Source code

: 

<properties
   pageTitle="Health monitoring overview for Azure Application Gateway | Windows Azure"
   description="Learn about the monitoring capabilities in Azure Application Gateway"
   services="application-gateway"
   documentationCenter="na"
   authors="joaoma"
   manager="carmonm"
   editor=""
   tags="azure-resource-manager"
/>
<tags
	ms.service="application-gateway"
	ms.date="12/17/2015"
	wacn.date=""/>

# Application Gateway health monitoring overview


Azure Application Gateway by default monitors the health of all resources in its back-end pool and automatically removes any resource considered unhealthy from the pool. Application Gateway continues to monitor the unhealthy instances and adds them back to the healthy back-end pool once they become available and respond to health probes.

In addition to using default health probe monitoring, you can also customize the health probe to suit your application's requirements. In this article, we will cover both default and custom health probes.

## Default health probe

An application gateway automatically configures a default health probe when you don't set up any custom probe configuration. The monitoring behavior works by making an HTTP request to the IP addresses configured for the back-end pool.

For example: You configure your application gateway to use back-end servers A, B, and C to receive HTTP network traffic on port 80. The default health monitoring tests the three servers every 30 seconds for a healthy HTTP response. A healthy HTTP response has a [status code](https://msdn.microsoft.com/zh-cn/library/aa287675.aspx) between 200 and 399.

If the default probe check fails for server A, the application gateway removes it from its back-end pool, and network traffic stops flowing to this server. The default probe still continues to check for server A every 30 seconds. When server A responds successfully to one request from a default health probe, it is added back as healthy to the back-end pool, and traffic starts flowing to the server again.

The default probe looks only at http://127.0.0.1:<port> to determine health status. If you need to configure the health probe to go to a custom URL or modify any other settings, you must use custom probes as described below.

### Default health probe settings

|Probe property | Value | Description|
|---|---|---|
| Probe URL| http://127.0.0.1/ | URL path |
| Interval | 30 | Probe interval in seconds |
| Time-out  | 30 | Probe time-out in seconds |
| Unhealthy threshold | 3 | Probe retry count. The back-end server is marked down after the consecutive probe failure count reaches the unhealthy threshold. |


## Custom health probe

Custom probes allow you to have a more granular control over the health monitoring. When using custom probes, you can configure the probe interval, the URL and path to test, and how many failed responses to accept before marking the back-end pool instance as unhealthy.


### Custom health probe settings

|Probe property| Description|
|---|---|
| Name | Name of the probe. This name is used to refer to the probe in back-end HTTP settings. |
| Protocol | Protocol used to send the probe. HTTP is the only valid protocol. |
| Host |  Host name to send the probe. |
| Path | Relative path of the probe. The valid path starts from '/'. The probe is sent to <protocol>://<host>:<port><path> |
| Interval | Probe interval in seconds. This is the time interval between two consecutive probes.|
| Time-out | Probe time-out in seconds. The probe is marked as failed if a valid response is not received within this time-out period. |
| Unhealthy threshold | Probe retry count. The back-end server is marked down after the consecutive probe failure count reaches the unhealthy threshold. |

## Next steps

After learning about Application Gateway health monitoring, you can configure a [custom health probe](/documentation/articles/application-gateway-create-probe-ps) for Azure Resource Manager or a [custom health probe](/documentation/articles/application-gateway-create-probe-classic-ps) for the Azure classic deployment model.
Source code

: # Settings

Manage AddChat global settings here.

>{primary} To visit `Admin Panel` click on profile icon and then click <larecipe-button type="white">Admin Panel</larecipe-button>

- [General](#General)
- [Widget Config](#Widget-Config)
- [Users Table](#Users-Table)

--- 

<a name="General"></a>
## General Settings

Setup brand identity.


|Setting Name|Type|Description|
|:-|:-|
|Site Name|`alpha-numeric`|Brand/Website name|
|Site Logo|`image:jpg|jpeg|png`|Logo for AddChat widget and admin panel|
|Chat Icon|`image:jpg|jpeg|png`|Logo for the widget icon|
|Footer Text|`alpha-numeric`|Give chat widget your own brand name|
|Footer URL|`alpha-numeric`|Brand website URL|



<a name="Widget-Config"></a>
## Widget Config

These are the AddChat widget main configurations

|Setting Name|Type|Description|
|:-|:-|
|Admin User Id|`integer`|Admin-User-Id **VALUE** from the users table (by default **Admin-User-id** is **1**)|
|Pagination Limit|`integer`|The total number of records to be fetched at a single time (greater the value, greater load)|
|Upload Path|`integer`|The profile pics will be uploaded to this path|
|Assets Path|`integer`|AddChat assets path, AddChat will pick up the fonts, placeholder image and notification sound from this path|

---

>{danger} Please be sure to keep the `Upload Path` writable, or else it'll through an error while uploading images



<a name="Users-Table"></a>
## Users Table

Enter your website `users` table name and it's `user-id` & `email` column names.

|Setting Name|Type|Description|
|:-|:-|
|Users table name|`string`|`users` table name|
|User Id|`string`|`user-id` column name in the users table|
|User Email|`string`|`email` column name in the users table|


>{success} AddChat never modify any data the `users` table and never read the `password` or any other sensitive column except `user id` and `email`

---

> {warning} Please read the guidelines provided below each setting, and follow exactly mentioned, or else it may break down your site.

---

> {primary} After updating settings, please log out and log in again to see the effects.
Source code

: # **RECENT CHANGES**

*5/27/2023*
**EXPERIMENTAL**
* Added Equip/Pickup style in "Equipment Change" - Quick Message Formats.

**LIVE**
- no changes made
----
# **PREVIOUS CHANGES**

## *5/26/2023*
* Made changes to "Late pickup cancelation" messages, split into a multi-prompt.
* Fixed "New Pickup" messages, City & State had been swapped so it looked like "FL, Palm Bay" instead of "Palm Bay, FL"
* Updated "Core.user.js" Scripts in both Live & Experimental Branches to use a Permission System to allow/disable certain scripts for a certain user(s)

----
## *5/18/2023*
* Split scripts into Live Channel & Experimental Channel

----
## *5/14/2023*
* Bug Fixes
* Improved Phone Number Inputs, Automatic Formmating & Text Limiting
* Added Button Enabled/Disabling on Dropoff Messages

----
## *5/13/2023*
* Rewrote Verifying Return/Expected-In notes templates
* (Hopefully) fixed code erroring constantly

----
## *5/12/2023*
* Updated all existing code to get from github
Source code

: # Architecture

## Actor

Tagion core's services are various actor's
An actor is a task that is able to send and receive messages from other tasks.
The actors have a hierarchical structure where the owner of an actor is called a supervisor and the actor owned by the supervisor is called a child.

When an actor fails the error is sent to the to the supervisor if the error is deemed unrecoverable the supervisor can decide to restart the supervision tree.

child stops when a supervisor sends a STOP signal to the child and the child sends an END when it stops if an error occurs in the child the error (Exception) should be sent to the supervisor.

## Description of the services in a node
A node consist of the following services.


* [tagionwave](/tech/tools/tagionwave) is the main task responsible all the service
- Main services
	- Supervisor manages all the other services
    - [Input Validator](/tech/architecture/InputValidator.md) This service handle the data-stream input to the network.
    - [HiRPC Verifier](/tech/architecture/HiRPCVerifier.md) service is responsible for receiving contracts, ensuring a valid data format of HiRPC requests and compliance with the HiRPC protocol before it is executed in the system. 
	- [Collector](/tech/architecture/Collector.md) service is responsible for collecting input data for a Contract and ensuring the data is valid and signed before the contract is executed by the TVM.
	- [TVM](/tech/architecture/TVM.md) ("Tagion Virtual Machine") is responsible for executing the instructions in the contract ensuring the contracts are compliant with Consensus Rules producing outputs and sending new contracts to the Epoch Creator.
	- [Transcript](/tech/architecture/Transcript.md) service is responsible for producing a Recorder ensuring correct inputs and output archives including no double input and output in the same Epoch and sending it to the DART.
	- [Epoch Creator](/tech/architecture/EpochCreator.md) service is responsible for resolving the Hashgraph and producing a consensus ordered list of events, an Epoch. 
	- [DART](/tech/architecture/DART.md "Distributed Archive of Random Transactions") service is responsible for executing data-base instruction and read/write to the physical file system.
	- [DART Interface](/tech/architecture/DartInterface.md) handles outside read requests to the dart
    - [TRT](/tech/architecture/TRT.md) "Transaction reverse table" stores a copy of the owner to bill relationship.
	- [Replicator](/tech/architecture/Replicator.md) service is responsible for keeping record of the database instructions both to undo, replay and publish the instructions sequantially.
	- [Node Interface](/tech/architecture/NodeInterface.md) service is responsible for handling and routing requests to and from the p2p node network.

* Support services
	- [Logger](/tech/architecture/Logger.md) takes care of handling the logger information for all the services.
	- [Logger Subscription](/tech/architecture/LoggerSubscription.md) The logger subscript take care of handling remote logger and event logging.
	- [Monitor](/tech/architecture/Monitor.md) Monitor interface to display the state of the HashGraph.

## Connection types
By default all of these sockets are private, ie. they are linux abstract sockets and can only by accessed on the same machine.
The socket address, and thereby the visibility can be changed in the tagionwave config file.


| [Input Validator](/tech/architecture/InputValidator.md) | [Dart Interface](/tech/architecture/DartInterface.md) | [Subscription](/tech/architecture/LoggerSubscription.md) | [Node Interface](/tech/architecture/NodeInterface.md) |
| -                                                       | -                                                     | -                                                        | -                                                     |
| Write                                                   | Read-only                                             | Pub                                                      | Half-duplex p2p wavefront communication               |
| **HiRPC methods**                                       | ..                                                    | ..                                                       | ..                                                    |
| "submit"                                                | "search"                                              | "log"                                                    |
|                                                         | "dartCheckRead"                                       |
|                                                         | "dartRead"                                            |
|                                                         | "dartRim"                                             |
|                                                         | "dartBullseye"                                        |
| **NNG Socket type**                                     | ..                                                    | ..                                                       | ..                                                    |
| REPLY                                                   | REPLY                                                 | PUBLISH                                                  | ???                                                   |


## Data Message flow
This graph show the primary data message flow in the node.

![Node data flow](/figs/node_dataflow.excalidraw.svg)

::::::::

# [TO DO]
All that is needed is the exact run of lines above from the line containing "The socket address, and" through the line containing "[Node Interface](/tech/architecture/NodeInterface.md) |", both of them included.

# [RESPONSE TO THE EXERCISE]
The socket address, and thereby the visibility can be changed in the tagionwave config file.


| [Input Validator](/tech/architecture/InputValidator.md) | [Dart Interface](/tech/architecture/DartInterface.md) | [Subscription](/tech/architecture/LoggerSubscription.md) | [Node Interface](/tech/architecture/NodeInterface.md) |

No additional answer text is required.